Salut à toi, ô ma sœur humaine,

salut à toi, ô mon frère humain.

Si tu es de la même école philosophique et politique que moi, à savoir libertaire,

si tu commets l’erreur d’appeler cette école « anarchiste », un terme très mal choisi qu’on doit toutes et tous abandonner,

j’ai quelque chose de très important à te dire, et toi qui, libre, n’a aucun ordre à recevoir de quiconque, je viens te donner cet ordre impératif auquel tu dois te soumettre par un acte libre émanant de ta propre volonté.

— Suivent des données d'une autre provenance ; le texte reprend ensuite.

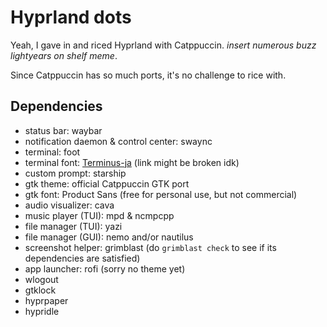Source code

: # Hyprland dots
Yeah, I gave in and riced Hyprland with Catppuccin. *insert numerous buzz lightyears on shelf meme*.

Since Catppuccin has so much ports, it's no challenge to rice with.

## Dependencies
- status bar: waybar
- notification daemon & control center: swaync
- terminal: foot
- terminal font: [Terminus\-ja](https://eng.fontke.com/font/10278296/) (link might be broken idk)
- custom prompt: starship
- gtk theme: official Catppuccin GTK port
- gtk font: Product Sans (free for personal use, but not commercial)
- audio visualizer: cava
- music player (TUI): mpd & ncmpcpp
- file manager (TUI): yazi 
- file manager (GUI): nemo and/or nautilus 
- screenshot helper: grimblast (do `grimblast check` to see if its dependencies are satisfied)
- app launcher: rofi (sorry no theme yet)
- wlogout
- gtklock
- hyprpaper
- hypridle


<!-- ## TO-DO -->
<!---->
<!-- - [x] Waybar revamp -->
<!--   - [x] Rearrange components into a static top bar -->
<!--   - [x] Styleeeee it -->
<!-- - [x] Swaync -->
<!--   - [x] Configure swaync -->
<!--   - [x] Toggle swaync using custom waybar notif module -->
<!-- - [ ] Nvim -->
<!--   - [ ] Make some personal tweaks to LazyVim -->
<!-- - [ ] Rofi -->
<!--   - [ ] Rofi modular configuration -->
<!--   - [ ] Wallpaper changing script -->
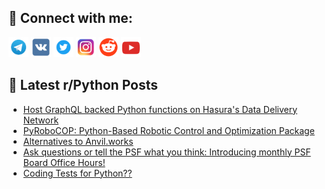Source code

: ## 🔎 Connect with me:
[<img src="https://github.com/bullbesh/bullbesh/blob/main/images/Telegram.png" width="32" height="32" />](https://t.me/bullbesh)
[<img src="https://github.com/bullbesh/bullbesh/blob/main/images/VK.png" width="32" height="32" />](https://vk.com/bullbesh)
[<img src="https://github.com/bullbesh/bullbesh/blob/main/images/Twitter.png" width="32" height="32" />](https://twitter.com/bullbesh1)
[<img src="https://github.com/bullbesh/bullbesh/blob/main/images/Instagram.png" width="32" height="32" />](https://www.instagram.com/bullbesh)
[<img src="https://github.com/bullbesh/bullbesh/blob/main/images/Reddit.png" width="32" height="32" />](https://www.reddit.com/user/bullbesh)
[<img src="https://github.com/bullbesh/bullbesh/blob/main/images/YouTube.png" width="32" height="32" />](https://www.youtube.com/channel/UCtfjRs6uzgq5mfm8S06WTcg)

## 📕 Latest r/Python Posts
<!-- BLOG-POST-LIST:START -->
- [Host GraphQL backed Python functions on Hasura&#39;s Data Delivery Network](https://www.reddit.com/r/Python/comments/1f3doz9/host_graphql_backed_python_functions_on_hasuras/)
- [PyRoboCOP: Python-Based Robotic Control and Optimization Package](https://www.reddit.com/r/Python/comments/1f3cv8i/pyrobocop_pythonbased_robotic_control_and/)
- [Alternatives to Anvil.works](https://www.reddit.com/r/Python/comments/1f3cs18/alternatives_to_anvilworks/)
- [Ask questions or tell the PSF what you think: Introducing monthly PSF Board Office Hours!](https://www.reddit.com/r/Python/comments/1f3bze6/ask_questions_or_tell_the_psf_what_you_think/)
- [Coding Tests for Python??](https://www.reddit.com/r/Python/comments/1f3adx6/coding_tests_for_python/)
<!-- BLOG-POST-LIST:END -->
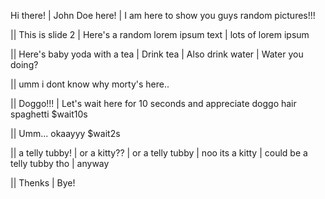 Hi there!
| John Doe here!
| I am here to show you guys random pictures!!!

|| This is slide 2
| Here's a random lorem ipsum text
| lots of lorem ipsum

|| Here's baby yoda with a tea
| Drink tea
| Also drink water
| Water you doing?

|| umm i dont know why morty's here..

|| Doggo!!!
| Let's wait here for 10 seconds and appreciate doggo hair spaghetti $wait10s

|| Umm... okaayyy $wait2s

|| a telly tubby! 
| or a kitty?? 
| or a telly tubby
| noo its a kitty
| could be a telly tubby tho
| anyway

|| Thenks
| Bye!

Si jamais tu l’as déjà fait,

si jamais tu l’as déjà vu,

si jamais tu l’as toléré,

n’utilises plus jamais un cocktail Molotov ou toute arme similaire consistant à blesser ou tuer par le feu.

La brûlure de la peau représente une des pires souffrances qu’un être vivant puisse endurer.

Rien, absolument rien, ne justifie qu’on fasse souffrir autrui par la peau.

Même la pire ordure nazie, le plus salaud des magistrats ou des flics, ne mérite en rien cette douleur insoutenable.

Et c’est précisément un acte de magistrat à l’ancienne – comme quand on brûlait les hérétiques chrétiens ou Jeanne d’Arc – ou de nazi – comme quand ces hyènes ont brûlé tout un village innocent dans leur propre église à Oradour – que de cramer notre ami autrui, comme quand ces activistes immondes ont brûlé dans leurs fours des millions d’humains qui ne leur avaient rien fait (mais pas 6 millions, car l’essentiel de la Shoah s’est faite par balles, au revolver ou au fusil, dans les campagnes en Europe de l’est, ils allaient jusqu’à aligner la tête d’une femme et de son bébé pour économiser les balles).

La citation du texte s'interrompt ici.